All the Birds in the Sky, by Charlie Jane Anders

A young girl who talks to birds; a young boy who builds a two second time machine in his room.  Two hideously awful middle school experiences.  A member of the Nameless Order of Assassins who knows 873 ways to kill someone.  And the end of the world.  Charlie Jane Anders’ novel All the Birds in the Sky is a perfect blend of science and magic, a cautionary tale of annihilation through climate change and a tribute to the enduring ties of unexpected friendship.  And it just won the Locus Award for Best Fantasy Novel.
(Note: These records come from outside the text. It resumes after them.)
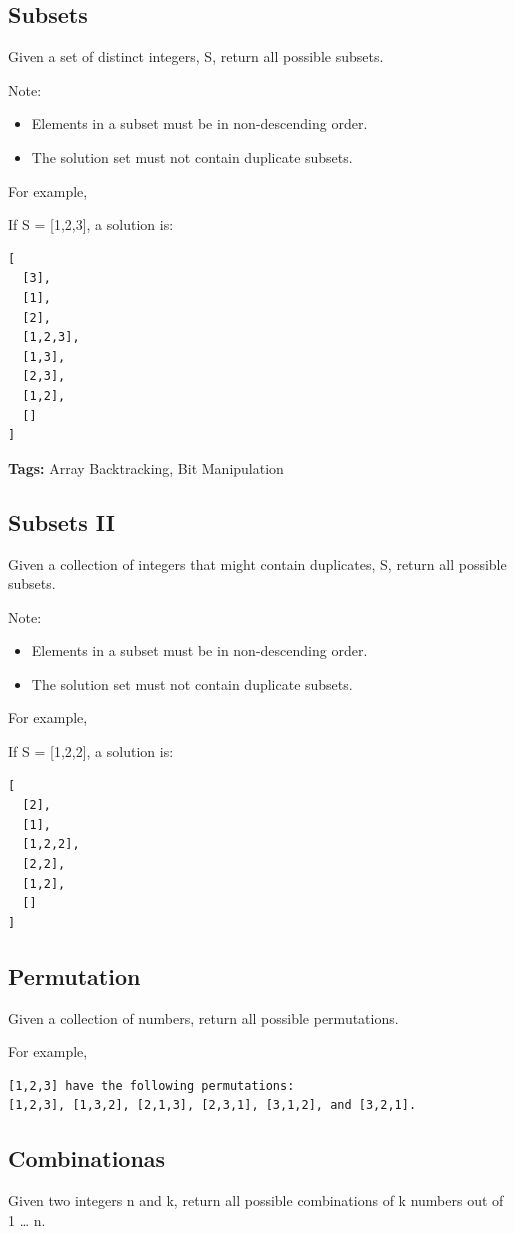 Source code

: \documentclass[12pt]{book}
\begin{document}
\subsection{Subsets}
\label{sec-9-1-1}
Given a set of distinct integers, S, return all possible subsets.

Note:
\begin{itemize}
\item Elements in a subset must be in non-descending order.
\item The solution set must not contain duplicate subsets.
\end{itemize}
For example,

If S = [1,2,3], a solution is:
\lstset{language=java,label= ,caption= ,numbers=none}
\begin{lstlisting}
[
  [3],
  [1],
  [2],
  [1,2,3],
  [1,3],
  [2,3],
  [1,2],
  []
]
\end{lstlisting}

\textbf{Tags:} Array Backtracking, Bit Manipulation
\subsection{Subsets II}
\label{sec-9-1-2}
Given a collection of integers that might contain duplicates, S, return all possible subsets.

Note:
\begin{itemize}
\item Elements in a subset must be in non-descending order.
\item The solution set must not contain duplicate subsets.
\end{itemize}
For example,

If S = [1,2,2], a solution is:
\lstset{language=java,label= ,caption= ,numbers=none}
\begin{lstlisting}
[
  [2],
  [1],
  [1,2,2],
  [2,2],
  [1,2],
  []
]
\end{lstlisting}
\subsection{Permutation}
\label{sec-9-1-3}
Given a collection of numbers, return all possible permutations.

For example,
\lstset{language=java,label= ,caption= ,numbers=none}
\begin{lstlisting}
[1,2,3] have the following permutations:
[1,2,3], [1,3,2], [2,1,3], [2,3,1], [3,1,2], and [3,2,1].
\end{lstlisting}
\subsection{Combinationas}
\label{sec-9-1-4}
Given two integers n and k, return all possible combinations of k numbers out of 1 \ldots{} n.
\end{document}

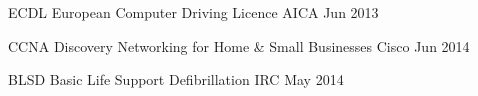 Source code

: 

\begin{cvhonors}

	\cvhonor
	{ECDL}
	{European Computer Driving Licence}
	{AICA}
	{Jun 2013}
	
	\cvhonor
	{CCNA Discovery}
	{Networking for Home \& Small Businesses}
	{Cisco}
	{Jun 2014}
	
	\cvhonor
	{BLSD}
	{Basic Life Support Defibrillation}
	{IRC}
	{May 2014}

\end{cvhonors}
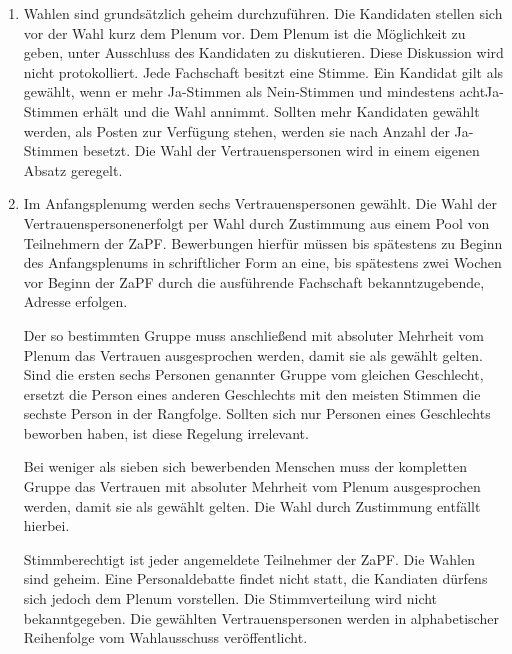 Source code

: \documentclass[draft,12pt,oneside]{scrreprt}
\begin{document}
\begin{enumerate}
  \item Wahlen sind grundsätzlich geheim durchzuführen.
        Die Kandidaten stellen sich vor der Wahl kurz dem Plenum vor.
        Dem Plenum ist die Möglichkeit zu geben, unter Ausschluss des Kandidaten
        zu diskutieren.
        Diese Diskussion wird nicht protokolliert.
        Jede Fachschaft besitzt eine Stimme.
        Ein Kandidat gilt als gewählt, wenn er mehr Ja-Stimmen als Nein-Stimmen
        und mindestens acht\footnotemark Ja-Stimmen erhält und die Wahl annimmt.
        Sollten mehr Kandidaten gewählt werden, als Posten zur Verfügung stehen,
        werden sie nach Anzahl der Ja-Stimmen besetzt.
        Die Wahl der Vertrauenspersonen wird in einem eigenen Absatz geregelt.


  \item Im Anfangsplenumg werden sechs Vertrauenspersonen gewählt.
        Die Wahl der Vertrauenspersonen\footnotemark erfolgt per Wahl durch
        Zustimmung aus einem Pool von Teilnehmern der ZaPF.
        Bewerbungen hierfür müssen bis spätestens zu Beginn des Anfangsplenums
        in schriftlicher Form an eine, bis spätestens zwei Wochen vor Beginn der
        ZaPF durch die ausführende Fachschaft bekanntzugebende, Adresse erfolgen.

        Der so bestimmten Gruppe muss anschließend mit absoluter Mehrheit vom
        Plenum das Vertrauen ausgesprochen werden, damit sie als gewählt gelten.
        Sind die ersten sechs Personen genannter Gruppe vom gleichen Geschlecht,
        ersetzt die Person eines anderen Geschlechts mit den meisten Stimmen die
        sechste Person in der Rangfolge.
        Sollten sich nur Personen eines Geschlechts beworben haben, ist diese
        Regelung irrelevant.

        Bei weniger als sieben sich bewerbenden Menschen muss der kompletten Gruppe
        das Vertrauen mit absoluter Mehrheit vom Plenum ausgesprochen werden,
        damit sie als gewählt gelten.
        Die Wahl durch Zustimmung entfällt hierbei.

        Stimmberechtigt ist jeder angemeldete Teilnehmer der ZaPF.
        Die Wahlen sind geheim.
        Eine Personaldebatte findet nicht statt, die Kandiaten dürfens sich
        jedoch dem Plenum vorstellen.
        Die Stimmverteilung wird nicht bekanntgegeben.
        Die gewählten Vertrauenspersonen werden in alphabetischer Reihenfolge
        vom Wahlausschuss veröffentlicht.


\end{enumerate}
\end{document}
What’s not to like?

When Patricia was six, she discovered her ability to speak to animals while attempting to save a bird with a broken wing, leading to a redemptive experience that convinces her she is fated to become a witch, meant to serve nature.  Meanwhile, young Laurence goes from playing video games to writing his own code; by his early teens he is building a supercomputer in his bedroom closet.  Both children are social outcasts – (and you thought your middle school experiences were bad!) – so by default they end up thrown together and of course, an unlikely friendship develops, one that for a time keeps their abysmal lives bearable.

Eventually the two go their separate ways, but over the years their paths continue to cross.  The world around them is alternately amazing and full of dire warnings about the future, and the competing societies in which they move are convinced that their opposing viewpoints could save the collapsing world.  Their friendship, at times distant, at times contentious, endures.

In the end, though, it is this very friendship that may not only doom Patricia and Laurence, but life as we know it.

The writing in All the Birds in the Sky is delightfully quick and quirky.  It cavorts between the real and surreal, fact and fantasy so straightforwardly that we happily go along for the ride.

For instance, I had no problem accepting an assassin in disguise who, after seeing a vision of “a war between magic and science that would leave the world in ashes”, would follow the children destined to become the adults at the epicenter of the chaos to a local mall in an effort to stave off that bleak future; however, after ordering a brownie sundae at The Cheesecake Factory in order to fit in, he fears that the treat might have been poisoned yet eats it anyway because “life would not be worth living if he couldn’t eat ice cream from time to time without worrying it was poisoned.”   Of course, he becomes violently ill  – the ice cream indeed been poisoned. To top it all off, the hapless assassin is banned from The Cheesecake Factory for life.

Yet the novel is not all fun and fancy.  There is moralizing in this book, and discussions of magic versus technology, cause versus effect, assistance versus vanity, guilt, responsibility, even healing magic versus trickery, but never via navel gazing; instead, the talks happen over elf-shaped bongs, or in the midst of an argument or perhaps during a confession, or even while having a “conversation” with an IA tentatively named CH@NG3M3.

What doesn’t occur in this book is a clear delineation of right versus wrong or the validity of nature over technology, or science trumping magic.  Instead there are simply well meaning efforts from opposing viewpoints whose main damning quality is in thinking that they may be the only means of changing the rules of the game.  Ah, there is so much to be learned at the end of the world!

And maybe, just maybe -if it’s like what we see in All the Birds in the Sky – the end of the world won’t be so bad, after all.